Researchers discover evidence of 'cosmological coupling' in black holes, shedding light on dark energy

Physicists from the University of Michigan, in collaboration with researchers from the University of Hawaii and other international institutions, have made a groundbreaking discovery providing evidence for "cosmological coupling" in black holes. 

"We're really saying two things at once: that there's evidence the typical black hole solutions don't work for you on a long, long timescale, and we have the first proposed astrophysical source for dark energy," lead author Duncan Farrah, an astronomer from the University of Hawaii, said. "Black holes in Einstein's theory of gravity are the dark energy." 

Searching through extensive data spanning 9 billion years, a physicist from the University of Michigan, Gregory Tarlé, and a team of researchers from the University of Hawaii and multiple countries, have uncovered compelling evidence of "cosmological coupling" in black holes. This newly predicted phenomenon, derived from Einstein's theory of gravity, is only possible when black holes are situated within an evolving universe. The team's findings, detailed in two separate articles published in The Astrophysical Journal and The Astrophysical Journal Letters, provide crucial insights into the behavior of black holes and their connection to dark energy. In the first study, the researchers focused on supermassive black holes located at the centers of ancient and dormant galaxies. 

They discovered that these black holes gain mass over billions of years in a manner that cannot be easily explained by conventional processes like mergers or gas accretion. The second paper delves deeper into the growth of these black holes and demonstrates how their mass aligns with predictions for black holes that exhibit cosmological coupling and enclose vacuum energy. Vacuum energy is a material resulting from the compression of matter to the point of not breaking Einstein's equations, effectively avoiding a singularity.

This groundbreaking research challenges our existing understanding of black holes and their behavior. The study aimed to find observational evidence supporting a model for black holes that remains consistent regardless of the timescale. However, observing black holes over billions of years presents significant challenges due to their small size, distance, and limited observation timescales. The team realized that examining galaxies, which can have lifespans of billions of years and often contain supermassive black holes, held the key to understanding black hole evolution. 

The researchers focused on passively evolving elliptical galaxies, which are ancient and do not form many new stars. These galaxies were chosen because they contain trillions of old stars and very little gas, making them ideal candidates to study the mass changes in their central black holes. By observing only these galaxies, the team could argue that any variations in black hole masses could not be easily attributed to known processes. They then examined how the mass of the central black holes in these galaxies changed over the past 9 billion years.

The results revealed a significant trend: The black holes' masses were smaller in the past compared to their current sizes. In fact, the black holes today are 7 to 20 times larger than they were 9 billion years ago. These substantial changes supported the notion of cosmological coupling as the underlying cause. In the second study, the team delved deeper into the concept of cosmological coupling.
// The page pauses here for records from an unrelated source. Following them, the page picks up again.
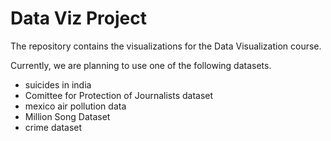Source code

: # Data Viz Project

The repository contains the visualizations for the Data Visualization course.

Currently, we are planning to use one of the following datasets.
- suicides in india
- Comittee for Protection of Journalists dataset
- mexico air pollution data
- Million Song Dataset
- crime dataset
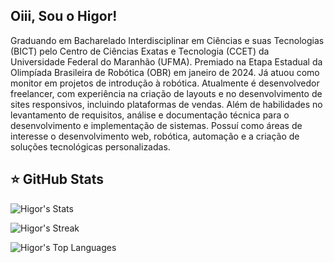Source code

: ## Oiii, Sou o Higor!
 <div>
 Graduando em Bacharelado Interdisciplinar em Ciências e suas Tecnologias (BICT) pelo Centro de Ciências Exatas e Tecnologia (CCET) da Universidade Federal do Maranhão (UFMA). Premiado na Etapa Estadual da Olimpíada Brasileira de Robótica (OBR) em janeiro de 2024. Já atuou como monitor em projetos de introdução à robótica. Atualmente é desenvolvedor freelancer, com experiência na criação de layouts e no desenvolvimento de sites responsivos, incluindo plataformas de vendas. Além de habilidades no levantamento de requisitos, análise e documentação técnica para o desenvolvimento e implementação de sistemas. Possuí como áreas de interesse o desenvolvimento web, robótica, automação e a criação de soluções tecnológicas personalizadas.


## ⭐ GitHub Stats

![Higor's Stats](https://github-readme-stats.vercel.app/api?username=higorcos&theme=dark&show_icons=true&hide_border=true&count_private=true&card_width=500)

![Higor's Streak](https://github-readme-streak-stats.herokuapp.com/?user=higorcos&theme=dark&hide_border=true&card_width=500)

![Higor's Top Languages](https://github-readme-stats.vercel.app/api/top-langs/?username=higorcos&theme=dark&show_icons=true&hide_border=true&layout=compact&card_width=500&langs_count=20&hide=HTML,EJS)

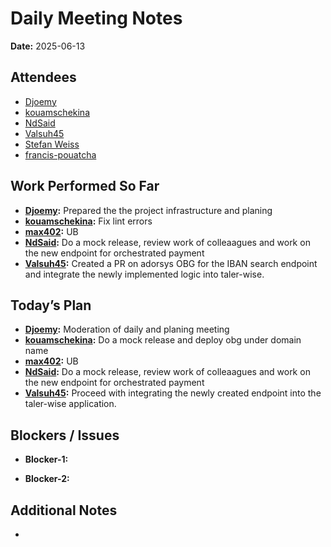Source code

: # 
# # 
# Daily Meeting Notes

**Date:** 2025-06-13

## Attendees
- [Djoemy](https://github.com/Djoemy)
- [kouamschekina](https://github.com/kouamschekina)
- [NdSaid](https://github.com/NdSaid)
- [Valsuh45](https://github.com/Valsuh45)
- [Stefan Weiss](https://github.com/swador)
- [francis-pouatcha](https://github.com/francis-pouatcha)


## Work Performed So Far
- **[Djoemy](https://github.com/Djoemy):** Prepared the the project infrastructure and planing
- **[kouamschekina](https://github.com/kouamschekina):** Fix lint errors
- **[max402](https://github.com/max402):** UB
- **[NdSaid](https://github.com/NdSaid):** Do a mock release, review work of colleaagues and work on the new endpoint for orchestrated payment 
- **[Valsuh45](https://github.com/Valsuh45):** Created a PR on adorsys OBG for the IBAN search endpoint and integrate the newly implemented logic into taler-wise.

## Today’s Plan
- **[Djoemy](https://github.com/Djoemy):** Moderation of daily and planing meeting
- **[kouamschekina](https://github.com/kouamschekina):** Do a mock release and deploy obg under domain name
- **[max402](https://github.com/max402):** UB
- **[NdSaid](https://github.com/NdSaid):** Do a mock release, review work of colleaagues and work on the new endpoint for orchestrated payment
- **[Valsuh45](https://github.com/Valsuh45):** Proceed with integrating the newly created endpoint into the taler-wise application.
## Blockers / Issues
- **Blocker-1:** 

- **Blocker-2:** 

## Additional Notes
- 
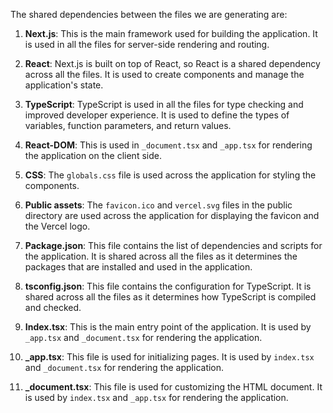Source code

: The shared dependencies between the files we are generating are:

1. **Next.js**: This is the main framework used for building the application. It is used in all the files for server-side rendering and routing.

2. **React**: Next.js is built on top of React, so React is a shared dependency across all the files. It is used to create components and manage the application's state.

3. **TypeScript**: TypeScript is used in all the files for type checking and improved developer experience. It is used to define the types of variables, function parameters, and return values.

4. **React-DOM**: This is used in `_document.tsx` and `_app.tsx` for rendering the application on the client side.

5. **CSS**: The `globals.css` file is used across the application for styling the components.

6. **Public assets**: The `favicon.ico` and `vercel.svg` files in the public directory are used across the application for displaying the favicon and the Vercel logo.

7. **Package.json**: This file contains the list of dependencies and scripts for the application. It is shared across all the files as it determines the packages that are installed and used in the application.

8. **tsconfig.json**: This file contains the configuration for TypeScript. It is shared across all the files as it determines how TypeScript is compiled and checked.

9. **Index.tsx**: This is the main entry point of the application. It is used by `_app.tsx` and `_document.tsx` for rendering the application.

10. **_app.tsx**: This file is used for initializing pages. It is used by `index.tsx` and `_document.tsx` for rendering the application.

11. **_document.tsx**: This file is used for customizing the HTML document. It is used by `index.tsx` and `_app.tsx` for rendering the application.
They compared five different populations of black holes in three collections of elliptical galaxies, representing different stages of the universe's size. 

The measurements indicated that a variable called the coupling strength, denoted as k, was approximately positive 3. This value aligns with a prediction made four years prior by University of Hawaii astrophysicist Kevin Croker and mathematician Joel Weiner, suggesting that black holes containing vacuum energy contribute to a nearly constant dark energy density. The implications of these findings are profound. If the cosmological coupling theory is confirmed, it would mean that black holes continuously influence the universe's evolution and contribute significantly to dark energy. By accounting for the rate of earliest star formation, the researchers estimate that the black holes' growth over time could explain up to 70% of the energy in the universe today.

 "The question of the nature of dark energy is perhaps the most important unanswered question in contemporary physics" Gregory Tarlé said. "It's the majority, 70% of the energy of the universe. And now we finally have observational evidence of where it comes from, why 70%, and why it's here now. It's very exciting!" 

This groundbreaking research not only enhances our understanding of black holes but also provides a framework for further investigation by theoretical physicists and astronomers. Current and upcoming dark energy experiments, such as the Dark Energy Spectroscopic Instrument and the Dark Energy Survey, hold the potential to shed more light on this fascinating phenomenon. If confirmed, cosmological coupling could fundamentally transform our comprehension of the universe's evolution and the role black holes play within it.